ICYMI: Here We Go Again Edition (8/28)

We've been to orientation and now, in a couple of days, the board of directors begin kindergarten and the CMO* starts her new year. Soon I'll have extra time on my hands, Yikes. In the meantime, here's some reading form the week.


One more entry in the continuing attempt to quantify and give a name to whatever it is that's going on in US education. This time it's Derek Thompson at The Atlantic trying to take a look at actual numbers and not finding much data to crunch...


From the Wait What File, a story from Utah about a charter school that has been started up by a family from a polygamous sect, and even the state of Utah decided that some of these shenanigans need to stop. 


Speaking of charter shenanigans, Chalkbeat Indiana has the story of a charter that ran into all sorts of failure, and so just gave itself a new name and got right back to it.
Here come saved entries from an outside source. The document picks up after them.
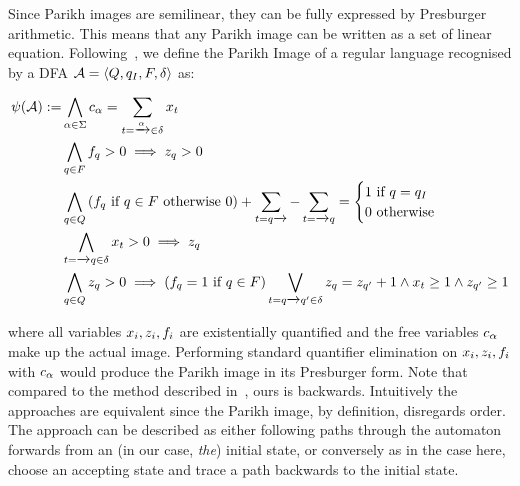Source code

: \documentclass[acmsmall,review,anonymous]{acmart}\settopmatter{printfolios=true,printccs=false,printacmref=true}
\theoremstyle{definition}
\begin{document}
Since Parikh images are semilinear, they can be fully expressed by Presburger
arithmetic. This means that any Parikh image can be written as a set of linear
equation. Following~\cite{generate-parikh-image}, we define the Parikh Image of
a regular language recognised by a DFA $\mathcal{A} = \left\langle Q, q_I, F, \delta\right\rangle$ as:

\begin{equation}
\begin{aligned}
\ParikhMap(\Automaton) := 
& \AndComp{\Letter \in \Alphabet}{\LetterVar_{\Letter} = \sum_{\Transition = \FromLabelTo{}{\Letter}{} \in \Transitions} \TransitionVar_{\Transition}
}\\
& \AndComp{\State \in \AcceptingStates}{\FinalStateVar_{\State} > 0 \implies \StateVar_{\State} > 0}\\
& \AndComp{\State \in \States}{
  \left(\FinalStateVar_{\State} \text{ if } \State \in \AcceptingStates \text{ otherwise } 0 \right) +
  \sum_{\Transition = \FromLabelTo{\State}{}{}} - \sum_{\Transition = \FromLabelTo{}{}{\State}}
= \begin{cases}
    1 \text{  if $\State = \InitialState$} \\
    0 \text{ otherwise}
  \end{cases}
}\\
& \AndComp{\Transition = \FromLabelTo{}{}{\State} \in \Transitions}{
  \TransitionVar_{\Transition} > 0 \implies \StateVar_{\State}
} \\
& \AndComp{\State \in \States}{
  \StateVar_{\State} > 0 \implies
  \left(\FinalStateVar_{\State} = 1 \text{ if } \State \in \AcceptingStates\right) \OrComp{\Transition = \FromLabelTo{\State}{}{\State'} \in \Transitions}{
    \StateVar_{\State} = \StateVar_{\State'} + 1 \land 
    \TransitionVar_{\Transition} \geq 1 \land
  \StateVar_{\State'} \geq 1
    }
}
\end{aligned}
\label{eq:generate-parikh}
\end{equation}

where all variables $x_i, z_i, f_i$ are
existentially quantified and the free variables $c_\alpha$ make up the
actual image. Performing standard quantifier elimination on $x_i,
z_i, f_i$ with $c_\alpha$ would produce the
Parikh image in its Presburger form. Note that compared to the method described
in~\cite{generate-parikh-image}, ours is backwards. Intuitively the approaches
are equivalent since the Parikh image, by definition, disregards order. The
approach can be described as either following paths through the automaton
forwards from an (in our case, \emph{the}) initial state, or conversely as in
the case here, choose an accepting state and trace a path backwards to the
initial state. 
\end{document}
PEN America looks at Oklahoma, where the state board of education has set out to punish a couple of school districts for violating the state's gag order. 


Speaking of gag rules in OK, here's the tale of the teacher who got in trouble for sharing information about the Brooklyn Library plan to share books with any students in the US. 


Thomas Ultican offers a positive review of Lily Geismer's boo Left Behind: The Democrats Failed Attempt To Solve Inequalkity, which appears to be a heavily researched look at the Dems descent into neo-liberalism. So of course it addresses school choice, too. 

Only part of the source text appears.